Commissioners agreed provisioning centers could go in C-1, C-2 or industrial zoning and would be limited to only two within the city. According to Johnson, provisioning centers are the only types of marijuana facilities allowed to advertise their business with signs per the state’s regulations.
“They can have a marijuana leaf on (the sign), but it can’t show any product,” he said. “In other words, they can’t show a cigarette or a brownie, but they can have marijuana leaves in the name. All the other ones aren’t allowed to have a sign as to what they are.”

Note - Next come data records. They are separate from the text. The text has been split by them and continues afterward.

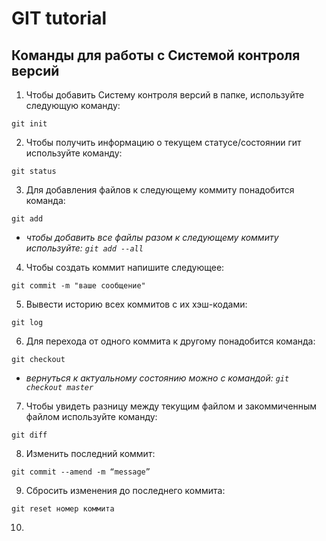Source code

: # **GIT tutorial** 

## Команды для работы с Системой контроля версий ##

1. Чтобы добавить Систему контроля версий в папке, используйте следующую команду:

```git init```  

2. Чтобы получить информацию о текущем статусе/состоянии гит используйте команду:

```git status```

3. Для добавления файлов к следующему коммиту понадобится команда:

```git add```

* *чтобы добавить все файлы разом к следующему коммиту используйте: ```git add --all```*

4. Чтобы создать коммит напишите следующее:

```git commit -m "ваше сообщение"```

5. Вывести историю всех коммитов с их хэш-кодами:

```git log```

6. Для перехода от одного коммита к другому понадобится команда:

```git checkout```

* *вернуться к актуальному состоянию можно с командой: ```git checkout master```* 

7. Чтобы увидеть разницу между текущим файлом и закоммиченным файлом используйте команду:

```git diff```

8. Изменить последний коммит:

```git commit --amend -m “message” ```

9. Cбросить изменения до последнего коммита:

```git reset номер коммита```

10. 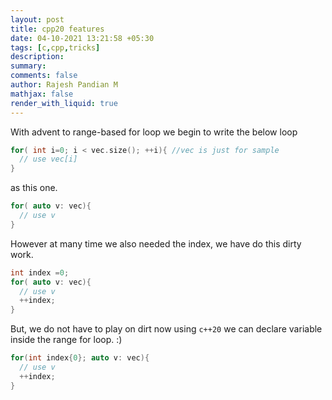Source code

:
 ```yaml
---
layout: post
title: cpp20 features
date: 04-10-2021 13:21:58 +05:30
tags: [c,cpp,tricks]
description:
summary:
comments: false
author: Rajesh Pandian M
mathjax: false
render_with_liquid: true
---
```


With advent to range-based  for loop we begin to write the below loop
```c
for( int i=0; i < vec.size(); ++i){ //vec is just for sample
  // use vec[i]
}
```

as this one.

```c
for( auto v: vec){
  // use v
}
```

However at many time we also needed the index, we have do this dirty work.


```c
int index =0;
for( auto v: vec){
  // use v
  ++index;
}
```

But, we do not have to play on dirt now using `c++20` we can declare variable inside the range for loop. :)

```c
for(int index{0}; auto v: vec){
  // use v
  ++index;
}
```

Commissioners also decided to include that any provisioning center or secure transport in the C-1 zoning district requires 100 feet of separation between the nearest provisioning center or secure transport.
Conversation then turned to buffer zones and whether there are any areas within the approved zoning that marijuana facilities should not be allowed to set-up shop next to.
“Last meeting, we tentatively agreed to a 1,000-foot distance from any marijuana facilities from the school,” Johnson recapped. “The state does not require that. That’s something the city of Stanton decides. You could make it 1,000 feet, you could make to more or you could make it less.”
“When we talked about this before, I was under the wrong impression that the state required it,” Miel explained. “Since we don’t have to do it for the state, I don’t think buffer zones make sense there, either. I don’t understand the theory of what a buffer zone is for. I prefer not to have any buffer zones at all.”
“The purpose of a buffer zone is to make separation of the use, clearly, between what might be considered a special population,” Chairman Don Smucker replied.
“So, separating schools from retail stores and marijuana?” Miel asked. “Why do you need to do that? We don’t do it for liquor stores.”
Other commissioners voiced their support for keeping the 1,000 feet buffering from schools, with Johnson noted that could also include school-owned playgrounds, private schools and the Montcalm Area Intermediate School District buildings, if commissioners felt it was necessary.
Johnson further walked commissioners through some of the regulations set forward by the state before explaining that the proposed ordinance was still in the process of being drafted.
The Planning Commission also received an updated request on the White Pine District Library’s ongoing project to relocate its facility.
In January, the Planning Commission voted to grant the library a special lane use application at 514 New St. — the location in which the library, currently located at 106 E. Walnut St., plans to move into in the near future.
City Manager Vester Davis explained the library has now purchased a piece of land neighboring the 514 New St. location.
“(They’re requesting) the special land use designation is expanded to include the newly purchased parcel,” Davis said. “In our zoning ordinance, this could be considered a major change. The White Pine District Library is requesting the Planning Commission views this additional request as a minor change because there has been no development on the parcel. It would also assist with the drainage concerns on the parcel previously approved for the special land use designation.”
Vice Chairperson Kris Thwaites, who also sits on the library board, said the library doesn’t intend to build anything on the newly acquired space.
“We bought that lot because, one, we don’t want anybody on it because it’s so pretty and great and, two, because of the drainage problem with the main lot,” Thwaites explained. “We can just drain it onto that lot, instead, which will absorb any excess water.”
Since no buildings would go on the new lot, Johnson said the library wouldn’t need the special land use extended onto their new piece of property.
“All you’re doing is buying it,” Johnson noted. “You can buy it, mow it and drain your water on there. You don’t need a special use permit to do any of that.”